The Chancellor’s usually immobile features gave perceptible token of his surprise. His bushy brows raised the merest trifle, and his keen black eyes widened.

“His story was, I must confess, not altogether satisfactory, your Royal Highness,” he answered, quietly; “it was, I may say, lacking in detail.”

“I would suggest,” continued Grey, in a tone equally repressed, “that you question him in the line I have indicated.”

The Chancellor bowed.

“I have to thank you,” he said, gravely. “I shall do so. That is very certain.”

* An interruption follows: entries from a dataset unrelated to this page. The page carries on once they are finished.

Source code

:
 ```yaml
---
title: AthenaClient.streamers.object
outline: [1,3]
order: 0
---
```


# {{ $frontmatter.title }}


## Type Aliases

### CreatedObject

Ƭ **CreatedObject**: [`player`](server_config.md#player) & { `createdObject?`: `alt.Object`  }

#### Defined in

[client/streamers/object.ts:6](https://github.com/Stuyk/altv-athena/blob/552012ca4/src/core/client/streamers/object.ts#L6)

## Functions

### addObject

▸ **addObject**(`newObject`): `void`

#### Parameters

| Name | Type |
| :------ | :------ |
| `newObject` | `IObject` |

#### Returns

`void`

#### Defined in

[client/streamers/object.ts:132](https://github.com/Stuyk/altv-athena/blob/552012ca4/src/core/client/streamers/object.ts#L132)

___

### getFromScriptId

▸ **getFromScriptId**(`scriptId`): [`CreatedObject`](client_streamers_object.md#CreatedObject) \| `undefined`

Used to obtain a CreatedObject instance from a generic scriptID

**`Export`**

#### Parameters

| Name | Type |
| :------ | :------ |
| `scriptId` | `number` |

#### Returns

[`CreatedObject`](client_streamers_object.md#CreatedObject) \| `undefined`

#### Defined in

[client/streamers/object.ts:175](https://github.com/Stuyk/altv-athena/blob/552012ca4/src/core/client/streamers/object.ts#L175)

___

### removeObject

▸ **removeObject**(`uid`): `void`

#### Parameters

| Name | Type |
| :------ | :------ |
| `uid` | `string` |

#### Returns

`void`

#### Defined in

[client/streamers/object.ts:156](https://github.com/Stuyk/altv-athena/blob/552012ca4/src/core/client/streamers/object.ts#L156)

Grey arose and Count von Ritter got to his feet instantly. The American stood for a moment in indecision, very tall, very erect. There was no denying that he looked every inch the Prince. Whether to declare that he was not he hurriedly debated. Meanwhile the Chancellor was still striving to detect the madness of which Lindenwald had spoken. To each question he had given the most searching mental scrutiny; to each gesture, to each intonation he had paid the closest heed, but he had discovered practically no indication of the malady charged. With Grey’s next utterance, however, all the fabric of his assurance fell crumbling.

“Count von Ritter,” he said—he had been for a moment gazing out through the window at the varied landscape now dimming with the dusk, but as he spoke he turned and faced the Chancellor—“Count von Ritter, I can delay no longer in confiding to you a matter so grave that I scarcely know how to frame it in words. May I ask you to again be seated?” And he waved his hand towards the settee from which the Count had risen.

The Chancellor seated himself without speaking, and Grey resumed his place in the chair near him.

“The reason I have asked you what I have,” continued he, speaking slowly and with more than his usual deliberation, “is that I have been—I was about to say astounded, but that is too weak a word—I have been stunned and dumfounded by the proved credulity of a nation which has the reputation, next to Russia, of possessing the most astute diplomats in all Europe. That a government so fortified could be tricked into placing its sceptre in the hands of an American citizen, whose ancestry shows no trace of Budavian blood and whose antecedents are an open book, seems out of all reason; and yet it is precisely what you and your confrères, Count, have, as is now conclusively evidenced, been led into.”

Upon the Chancellor’s face was an expression which Grey could not fathom. He was neither startled nor incensed. There was, indeed, just the faintest suspicion of amusement in his keen black eyes, mingled with a spirit of kindly indulgence.